Work request: Output the records precisely as they stand. Pictures are to be skipped.

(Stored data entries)

============================================================

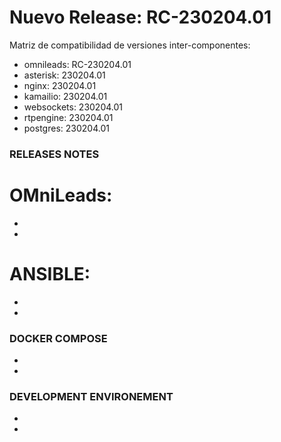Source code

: # Nuevo Release: RC-230204.01

Matriz de compatibilidad de versiones inter-componentes:

* omnileads:  RC-230204.01
* asterisk:   230204.01    
* nginx:      230204.01    
* kamailio:   230204.01    
* websockets: 230204.01    
* rtpengine:  230204.01    
* postgres:   230204.01    

### RELEASES NOTES

# OMniLeads:

*
*

# ANSIBLE:

*
*

### DOCKER COMPOSE

*
*

### DEVELOPMENT ENVIRONEMENT

*
*
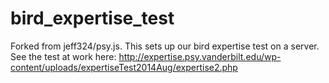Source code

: # bird_expertise_test
Forked from jeff324/psy.js. This sets up our bird expertise test on a server. See the test at work here: http://expertise.psy.vanderbilt.edu/wp-content/uploads/expertiseTest2014Aug/expertise2.php
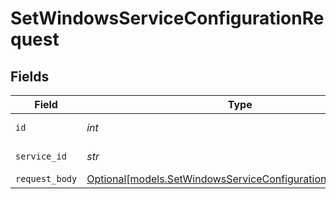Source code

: # SetWindowsServiceConfigurationRequest


## Fields

| Field                                                                                                                | Type                                                                                                                 | Required                                                                                                             | Description                                                                                                          |
| -------------------------------------------------------------------------------------------------------------------- | -------------------------------------------------------------------------------------------------------------------- | -------------------------------------------------------------------------------------------------------------------- | -------------------------------------------------------------------------------------------------------------------- |
| `id`                                                                                                                 | *int*                                                                                                                | :heavy_check_mark:                                                                                                   | Device identifier                                                                                                    |
| `service_id`                                                                                                         | *str*                                                                                                                | :heavy_check_mark:                                                                                                   | Service identifier                                                                                                   |
| `request_body`                                                                                                       | [Optional[models.SetWindowsServiceConfigurationRequestBody]](../models/setwindowsserviceconfigurationrequestbody.md) | :heavy_minus_sign:                                                                                                   | N/A                                                                                                                  |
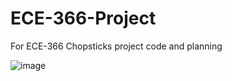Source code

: # ECE-366-Project
For ECE-366 Chopsticks project code and planning

![image](https://user-images.githubusercontent.com/100239942/221682815-320cdf2f-aed4-4e1f-84de-7a83d2824574.png)
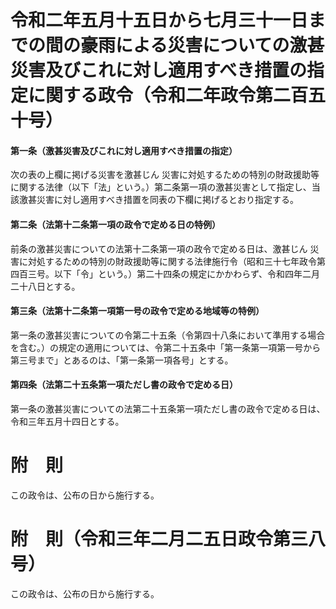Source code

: # 令和二年五月十五日から七月三十一日までの間の豪雨による災害についての激甚災害及びこれに対し適用すべき措置の指定に関する政令（令和二年政令第二百五十号）
#### 第一条（激甚災害及びこれに対し適用すべき措置の指定）
次の表の上欄に掲げる災害を激甚じん
災害に対処するための特別の財政援助等に関する法律（以下「法」という。）第二条第一項の激甚災害として指定し、当該激甚災害に対し適用すべき措置を同表の下欄に掲げるとおり指定する。
#### 第二条（法第十二条第一項の政令で定める日の特例）
前条の激甚災害についての法第十二条第一項の政令で定める日は、激甚じん
災害に対処するための特別の財政援助等に関する法律施行令（昭和三十七年政令第四百三号。以下「令」という。）第二十四条の規定にかかわらず、令和四年二月二十八日とする。
#### 第三条（法第十二条第一項第一号の政令で定める地域等の特例）
第一条の激甚災害についての令第二十五条（令第四十八条において準用する場合を含む。）の規定の適用については、令第二十五条中「第一条第一項第一号から第三号まで」とあるのは、「第一条第一項各号」とする。
#### 第四条（法第二十五条第一項ただし書の政令で定める日）
第一条の激甚災害についての法第二十五条第一項ただし書の政令で定める日は、令和三年五月十四日とする。
# 附　則
この政令は、公布の日から施行する。
# 附　則（令和三年二月二五日政令第三八号）
この政令は、公布の日から施行する。
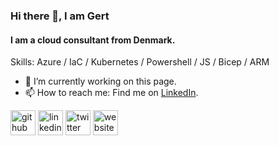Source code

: ### Hi there 👋, I am Gert
#### I am a cloud consultant from Denmark.

Skills: Azure / IaC / Kubernetes / Powershell / JS / Bicep / ARM

- 🔭 I’m currently working on this page. 
- 📫 How to reach me: Find me on [LinkedIn](https://linkedin.com/in/gertkjerslev).


[<img src='https://cdn.jsdelivr.net/npm/simple-icons@3.0.1/icons/github.svg' alt='github' height='40'>](https://github.com/gertkjerslev)  [<img src='https://cdn.jsdelivr.net/npm/simple-icons@3.0.1/icons/linkedin.svg' alt='linkedin' height='40'>](https://www.linkedin.com/in/gertkjerslev/)  [<img src='https://cdn.jsdelivr.net/npm/simple-icons@3.0.1/icons/twitter.svg' alt='twitter' height='40'>](https://twitter.com/gertkjerslev)  [<img src='https://cdn.jsdelivr.net/npm/simple-icons@3.0.1/icons/icloud.svg' alt='website' height='40'>](https://www.gertkjerslev.com)  
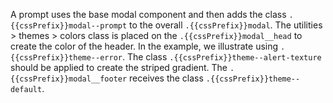 A prompt uses the base modal component and then adds the class `.{{cssPrefix}}modal--prompt` to the overall `.{{cssPrefix}}modal`. The utilities > themes > colors class is placed on the `.{{cssPrefix}}modal__head` to create the color of the header. In the example, we illustrate using `.{{cssPrefix}}theme--error`. The class `.{{cssPrefix}}theme--alert-texture` should be applied to create the striped gradient. The `.{{cssPrefix}}modal__footer` receives the class `.{{cssPrefix}}theme--default`.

============================================================

Written response:
Source code

: # Nuevo Release: RC-230204.01

Matriz de compatibilidad de versiones inter-componentes:

* omnileads:  RC-230204.01
* asterisk:   230204.01    
* nginx:      230204.01    
* kamailio:   230204.01    
* websockets: 230204.01    
* rtpengine:  230204.01    
* postgres:   230204.01    

### RELEASES NOTES

# OMniLeads:

*
*

# ANSIBLE:

*
*

### DOCKER COMPOSE

*
*

### DEVELOPMENT ENVIRONEMENT

*
*
Source code

: # bird_expertise_test
Forked from jeff324/psy.js. This sets up our bird expertise test on a server. See the test at work here: http://expertise.psy.vanderbilt.edu/wp-content/uploads/expertiseTest2014Aug/expertise2.php
Source code

: # SetWindowsServiceConfigurationRequest


## Fields

| Field                                                                                                                | Type                                                                                                                 | Required                                                                                                             | Description                                                                                                          |
| -------------------------------------------------------------------------------------------------------------------- | -------------------------------------------------------------------------------------------------------------------- | -------------------------------------------------------------------------------------------------------------------- | -------------------------------------------------------------------------------------------------------------------- |
| `id`                                                                                                                 | *int*                                                                                                                | :heavy_check_mark:                                                                                                   | Device identifier                                                                                                    |
| `service_id`                                                                                                         | *str*                                                                                                                | :heavy_check_mark:                                                                                                   | Service identifier                                                                                                   |
| `request_body`                                                                                                       | [Optional[models.SetWindowsServiceConfigurationRequestBody]](../models/setwindowsserviceconfigurationrequestbody.md) | :heavy_minus_sign:                                                                                                   | N/A                                                                                                                  |
Source code

: # ECE-366-Project
For ECE-366 Chopsticks project code and planning

![image](https://user-images.githubusercontent.com/100239942/221682815-320cdf2f-aed4-4e1f-84de-7a83d2824574.png)
Source code

: # 令和二年五月十五日から七月三十一日までの間の豪雨による災害についての激甚災害及びこれに対し適用すべき措置の指定に関する政令（令和二年政令第二百五十号）
#### 第一条（激甚災害及びこれに対し適用すべき措置の指定）
次の表の上欄に掲げる災害を激甚じん
災害に対処するための特別の財政援助等に関する法律（以下「法」という。）第二条第一項の激甚災害として指定し、当該激甚災害に対し適用すべき措置を同表の下欄に掲げるとおり指定する。
#### 第二条（法第十二条第一項の政令で定める日の特例）
前条の激甚災害についての法第十二条第一項の政令で定める日は、激甚じん
災害に対処するための特別の財政援助等に関する法律施行令（昭和三十七年政令第四百三号。以下「令」という。）第二十四条の規定にかかわらず、令和四年二月二十八日とする。
#### 第三条（法第十二条第一項第一号の政令で定める地域等の特例）
第一条の激甚災害についての令第二十五条（令第四十八条において準用する場合を含む。）の規定の適用については、令第二十五条中「第一条第一項第一号から第三号まで」とあるのは、「第一条第一項各号」とする。
#### 第四条（法第二十五条第一項ただし書の政令で定める日）
第一条の激甚災害についての法第二十五条第一項ただし書の政令で定める日は、令和三年五月十四日とする。
# 附　則
この政令は、公布の日から施行する。
# 附　則（令和三年二月二五日政令第三八号）
この政令は、公布の日から施行する。
Source code

: ### Hi there 👋, I am Gert
#### I am a cloud consultant from Denmark.

Skills: Azure / IaC / Kubernetes / Powershell / JS / Bicep / ARM

- 🔭 I’m currently working on this page. 
- 📫 How to reach me: Find me on [LinkedIn](https://linkedin.com/in/gertkjerslev).


[<img src='https://cdn.jsdelivr.net/npm/simple-icons@3.0.1/icons/github.svg' alt='github' height='40'>](https://github.com/gertkjerslev)  [<img src='https://cdn.jsdelivr.net/npm/simple-icons@3.0.1/icons/linkedin.svg' alt='linkedin' height='40'>](https://www.linkedin.com/in/gertkjerslev/)  [<img src='https://cdn.jsdelivr.net/npm/simple-icons@3.0.1/icons/twitter.svg' alt='twitter' height='40'>](https://twitter.com/gertkjerslev)  [<img src='https://cdn.jsdelivr.net/npm/simple-icons@3.0.1/icons/icloud.svg' alt='website' height='40'>](https://www.gertkjerslev.com)  
 A prompt uses the base modal component and then adds the class `.{{cssPrefix}}modal--prompt` to the overall `.{{cssPrefix}}modal`. The utilities > themes > colors class is placed on the `.{{cssPrefix}}modal__head` to create the color of the header. In the example, we illustrate using `.{{cssPrefix}}theme--error`. The class `.{{cssPrefix}}theme--alert-texture` should be applied to create the striped gradient. The `.{{cssPrefix}}modal__footer` receives the class `.{{cssPrefix}}theme--default`.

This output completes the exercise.